Ticket #2264 (new defect)

Opened 6 years ago

Last modified 4 years ago

Heavy GPRS traffic causes a Calypso crash

Reported by: budfive Owned by:
Priority: normal Milestone:
Component: GSM Modem Version: unspecified
Severity: normal Keywords:
Cc: Blocked By:
Blocking: Estimated Completion (week):
HasPatchForReview: no PatchReviewResult:
Reproducible:

Description

I am running SHR-unstable with moko11beta on my Calypso. If I download a large file with GPRS, I am seeing the Calypso stop responding to AT commands, and generally go dead. The time or amount of data it takes for the Calypso to die seems to vary (2-20 minutes usually). It also doesn't matter what the downloaded data is. I usually download a file of zeros to trigger the bug (http://secretsauce.net:5050/zeros). I'm attaching a Calypso debug log collected from the headphone jack. I don't have the documentation to interpret the log, but the stuff at the end doesn't look good.

Attachments

calypsolog2 (1.6 MB) - added by budfive 6 years ago.
Calypso debug log throughout a gprs-downloading session. Crash appears at the end
gsmcrash.with.nspy.tgz (177.9 KB) - added by budfive 6 years ago.
Shorter pair of crash logs (nspy + headphone jack)
calypso-crash1.txt.bz2 (34.9 KB) - added by lindi 6 years ago.
calypso debug output when I try to make a SIP call over gprs and calypso crashes. some characters are lost since my AVR is not fast enough…

Change History

Changed 6 years ago by budfive

Calypso debug log throughout a gprs-downloading session. Crash appears at the end

comment:1 Changed 6 years ago by alphaone

This could be an issue with the muxer. Could you check which version of gsm0710muxd you have?

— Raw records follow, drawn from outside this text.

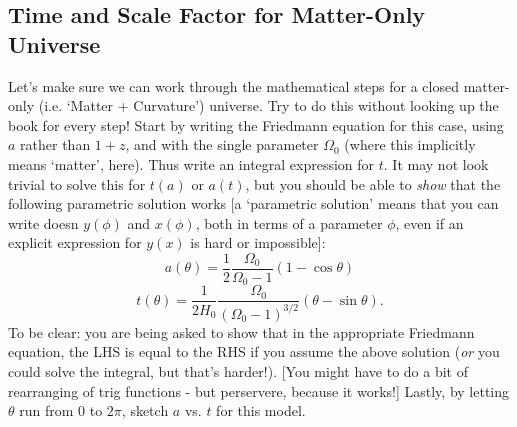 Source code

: \subsection*{Time and Scale Factor for Matter-Only Universe}
\begin{tcolorbox}
Let's make sure we can work through the mathematical steps for a closed matter-only (i.e. `Matter + Curvature') universe. Try to do this without looking up the book for every step! Start by writing the Friedmann equation for this case, using $a$ rather than $1+z$, and with the single parameter $\Omega_0$ (where this implicitly means `matter', here). Thus write an integral expression for $t$. It may not look trivial to solve this for $t(a)$ or $a(t)$, but you should be able to \emph{show} that the following parametric solution works [a `parametric solution' means that you can write doesn $y(\phi)$ and $x(\phi)$, both in terms of a parameter $\phi$, even if an explicit expression for $y(x)$ is hard or impossible]:
\begin{equation}\label{parametric_a}
    a(\theta) = \frac{1}{2}\frac{\Omega_0}{\Omega_0 - 1}(1-\cos\theta)
\end{equation}
\begin{equation}\label{parametric_t}
    t(\theta) = \frac{1}{2H_0}\frac{\Omega_0}{(\Omega_0 - 1)^{3/2}}(\theta - \sin\theta).
\end{equation}
To be clear: you are being asked to show that in the appropriate Friedmann equation, the LHS is equal to the RHS if you assume the above solution (\emph{or} you could solve the integral, but that's harder!). [You might have to do a bit of rearranging of trig functions - but perservere, because it works!] Lastly, by letting $\theta$ run from $0$ to $2\pi$, sketch $a$ vs. $t$ for this model. 
\end{tcolorbox}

See also http://git.freesmartphone.org/?p=gsm0710muxd.git;a=commit;h=2edaa892361dab3001e9f2485bdd478298abbed3 for the fix

comment:2 Changed 6 years ago by budfive

That would be nice, but no; I'm up to date:
I'm at 0.9.3.1+gitrabcbcd7cc532a8834906de3fc24c8f8fe7643cd4-r0

comment:3 Changed 6 years ago by budfive

I straced gsm0710muxd from start until the Calypso crash. The log appears at
http://secretsauce.net:5050/calypsobug.mux.log

This log file is ~4MB, so I'm not uploading it here.

comment:4 Changed 6 years ago by alphaone

One more thing, what is the firmware version on the TI Calypso? Maybe mickey knows more, he's been using GPRS on his FR without problems so far, I believe.

comment:5 Changed 6 years ago by alphaone

Okay, sorry I'm blind.
I don't really have an idea except maybe test with fso-image.

comment:6 Changed 6 years ago by shoragan

The strace log only shows that the modem suddenly goes silent. I don't have an idea how to debug this... :(

comment:7 Changed 6 years ago by shoragan

What's the charge level of your battery? The gsm modem is using the battery directly and may shut down on low power.

comment:8 Changed 6 years ago by mickey

The battery might be the culprit. If not, then: You can easily overload the modem in GPRS. It will then flag you that it can no longer accept any data, however gsm0710muxd is not honoring this flag. It keeps overloading the modem and this might lead to a crash. Fso-abyss is honoring the flow control flag, so once we switch over to it completely, this bug should be fixed. (_if_ it is that, I'm not sure yet.) Which line in your strace log shows the crash?

comment:9 Changed 6 years ago by budfive

As far as I can tell from the logs, the muxer is fine, and doesn't crash itself. I've done some other experiments, such as power-cycle the calypso via the sysfs node, and that causes the calypso to come back with "interpreter ready" or whatever it says. The Calypso log, though, clearly shows that the modem has crashed. This is fairly repeatable for me (boot, start gprs, wget, wait 10 minutes or so). The phone is plugged in the whole time, so the battery isn't the problem; also I'm up-to-date with everything.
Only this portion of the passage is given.